The Journal of the American College of Radiology published an encouraging artificial intelligence (AI)-related study in mid-August. The study, which was conducted at Harvard Medical School and led by Vladimir Valtchinov, PhD, showed that AI could be used to evaluate digital clinical reports and accurately pick out patients who wore implantable devices that could be a safety issue if they underwent an MRI.
The study compared two distinct approaches of techniques known as natural language processing (NLP). The first was an ontology-derived approach that pulls out medical terms based on public biomedical ontologies, and the second was an “expert”-originated method that was preloaded with applicable search terms.
The experimental results showed that both AI approaches resulted in high accuracy when attempting to determine whether or not patients with implantable devices were of high safety risk for MRI; the approaches analyzed various clinical notes such as emergency department notes and radiology reports. For the ontology-derived approach, the sensitivity was 82%, specificity 90%, and accuracy 83%. For the expert-derived approach, the sensitivity was 88%, specificity 96%, and accuracy 91%.

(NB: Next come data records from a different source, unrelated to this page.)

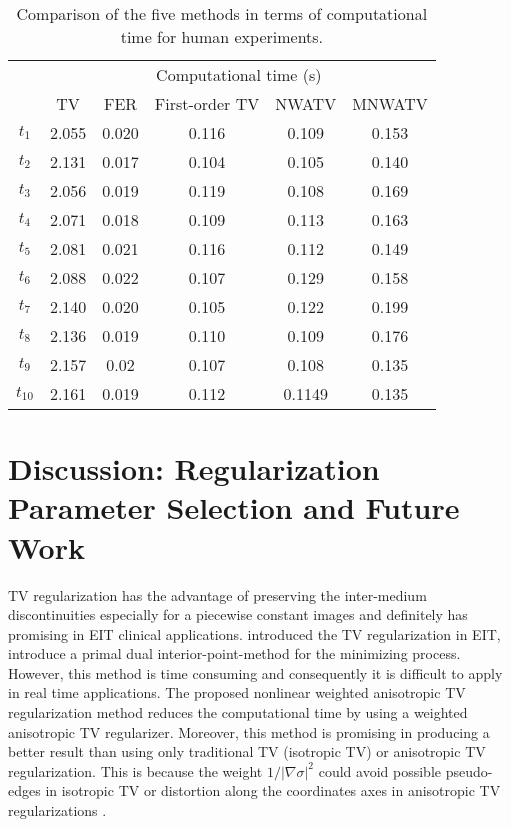 \documentclass[lettersize,journal]{IEEEtran}
\def\na{\nabla}
\begin{document}
\begin{table}[]
\centering
\caption{Comparison of the five methods in terms of computational time
for human experiments.}
\begin{tabular*}{8 cm}{@{\extracolsep{\fill}}cccccc}
\hline\hline
    & \multicolumn{5}{c}{Computational time (s)}                                                              \\ \cline{2-6}
 &      TV    & FER   & First-order TV   &  NWATV    & MNWATV \\ \hline
$t_1$    & 2.055 & 0.020 & 0.116 & 0.109  & 0.153   \\
$t_2$    & 2.131 & 0.017 & 0.104 & 0.105  & 0.140   \\
$t_3$    & 2.056 & 0.019 & 0.119 & 0.108  & 0.169   \\
$t_4$    & 2.071 & 0.018 & 0.109 & 0.113  & 0.163   \\
$t_5$    & 2.081 & 0.021 & 0.116 & 0.112  & 0.149   \\
$t_6$ & 2.088 & 0.022 & 0.107 & 0.129  & 0.158   \\
$t_7$ & 2.140 & 0.020 & 0.105 & 0.122  & 0.199   \\
$t_8$ & 2.136 & 0.019 & 0.110 & 0.109  & 0.176   \\
$t_9$ & 2.157 & 0.02  & 0.107 & 0.108  & 0.135   \\
$t_{10}$ & 2.161 & 0.019 & 0.112 & 0.1149 & 0.135   \\ \hline\hline
\end{tabular*}
\label{time_consumption}
\end{table}





\section{Discussion: Regularization Parameter Selection and Future Work}\label{section:discussion}


TV regularization has the advantage of preserving the inter-medium discontinuities \cite{Javaheriana2016} especially for a piecewise constant images and definitely has promising in EIT clinical applications. \cite{Dobson1994} introduced the TV regularization in EIT, \cite{Borsic2010} introduce a primal dual interior-point-method for the minimizing process. However, this method is time consuming and consequently it is difficult to apply in real time applications.
The proposed nonlinear weighted anisotropic TV regularization method reduces the computational time by using a weighted anisotropic TV regularizer. Moreover, this method is promising in producing a better result than using only traditional TV (isotropic TV) or anisotropic TV regularization. This is because the weight $1/|\na\sigma|^2$ could avoid possible pseudo-edges in isotropic TV or distortion along the coordinates axes in anisotropic TV regularizations \cite{Gonzalez2017}.
\end{document}
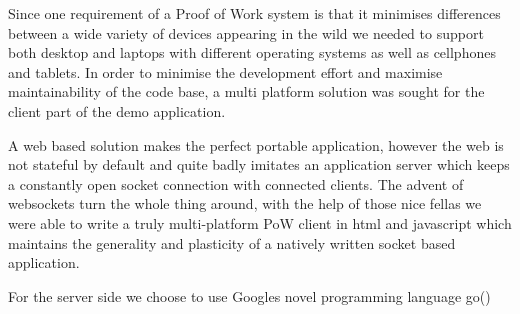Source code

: Since one requirement of a Proof of Work system is that it minimises differences between a wide variety of devices appearing in the wild we needed to support both desktop and laptops with different operating systems as well as cellphones and tablets.
In order to minimise the development effort and maximise maintainability of the code base, a multi platform solution was sought for the client part of the demo application. 

A web based solution makes the perfect portable application, however the web is not stateful by default and quite badly imitates an application server which keeps a constantly open socket connection with connected clients. The advent of websockets turn the whole thing around, with the help of those nice fellas we were able to write a truly multi-platform PoW client in html and javascript which maintains the generality and plasticity of a natively written socket based application. 

For the server side we choose to use Googles novel programming language go()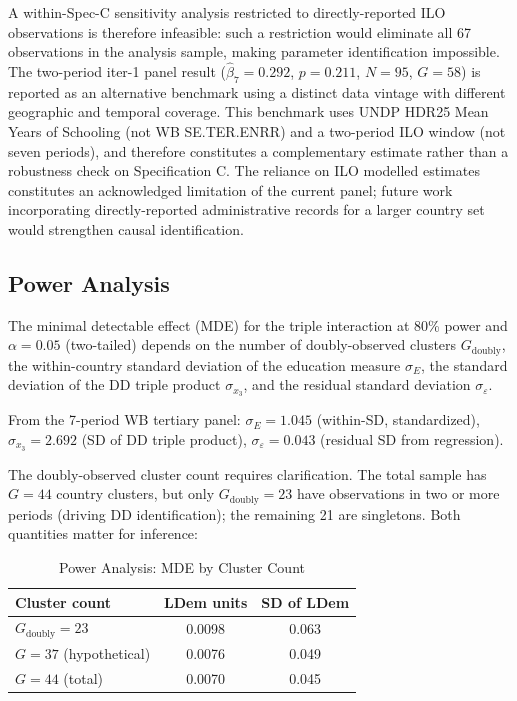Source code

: \documentclass[11pt,letterpaper]{article}
\begin{document}
A within-Spec-C sensitivity analysis restricted to directly-reported ILO observations is therefore
infeasible: such a restriction would eliminate all 67 observations in the analysis sample, making
parameter identification impossible. The two-period iter-1 panel result ($\hat{\beta}_7 = 0.292$,
$p = 0.211$, $N = 95$, $G = 58$) is reported as an alternative benchmark using a distinct data
vintage with different geographic and temporal coverage. This benchmark uses UNDP HDR25 Mean Years
of Schooling (not WB SE.TER.ENRR) and a two-period ILO window (not seven periods), and therefore
constitutes a complementary estimate rather than a robustness check on Specification C. The
reliance on ILO modelled estimates constitutes an acknowledged limitation of the current panel;
future work incorporating directly-reported administrative records for a larger country set would
strengthen causal identification.

\subsection{Power Analysis}
\label{subsec:power}

The minimal detectable effect (MDE) for the triple interaction at 80\% power and $\alpha = 0.05$
(two-tailed) depends on the number of doubly-observed clusters $G_\text{doubly}$, the within-country
standard deviation of the education measure $\sigma_E$, the standard deviation of the DD triple
product $\sigma_{x_3}$, and the residual standard deviation $\sigma_\varepsilon$.

From the 7-period WB tertiary panel: $\sigma_E = 1.045$ (within-SD, standardized), $\sigma_{x_3}
= 2.692$ (SD of DD triple product), $\sigma_\varepsilon = 0.043$ (residual SD from regression).

The doubly-observed cluster count requires clarification. The total sample has $G = 44$ country
clusters, but only $G_\text{doubly} = 23$ have observations in two or more periods (driving DD
identification); the remaining 21 are singletons. Both quantities matter for inference:

\begin{table}[!htbp]
  \centering
  \caption{Power Analysis: MDE by Cluster Count}
  \label{tab:power}
  \begin{tabular}{lcc}
    \toprule
    Cluster count & LDem units & SD of LDem \\
    \midrule
    $G_\text{doubly} = 23$ & 0.0098 & 0.063 \\
    $G = 37$ (hypothetical) & 0.0076 & 0.049 \\
    $G = 44$ (total) & 0.0070 & 0.045 \\
    \bottomrule
  \end{tabular}
\end{table}
\end{document}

“In a clinical workflow when an MR imaging is ordered, a trigger to analyze clinical records before the examination would be helpful to inform providers and patients about potential safety risks,” Valtchinov et al wrote. “This step could be added either before patient arrival or right before an examination.”
The team believes that in the future, they may wish to conduct studies that look into using AI to analyze automated report retrieval methods.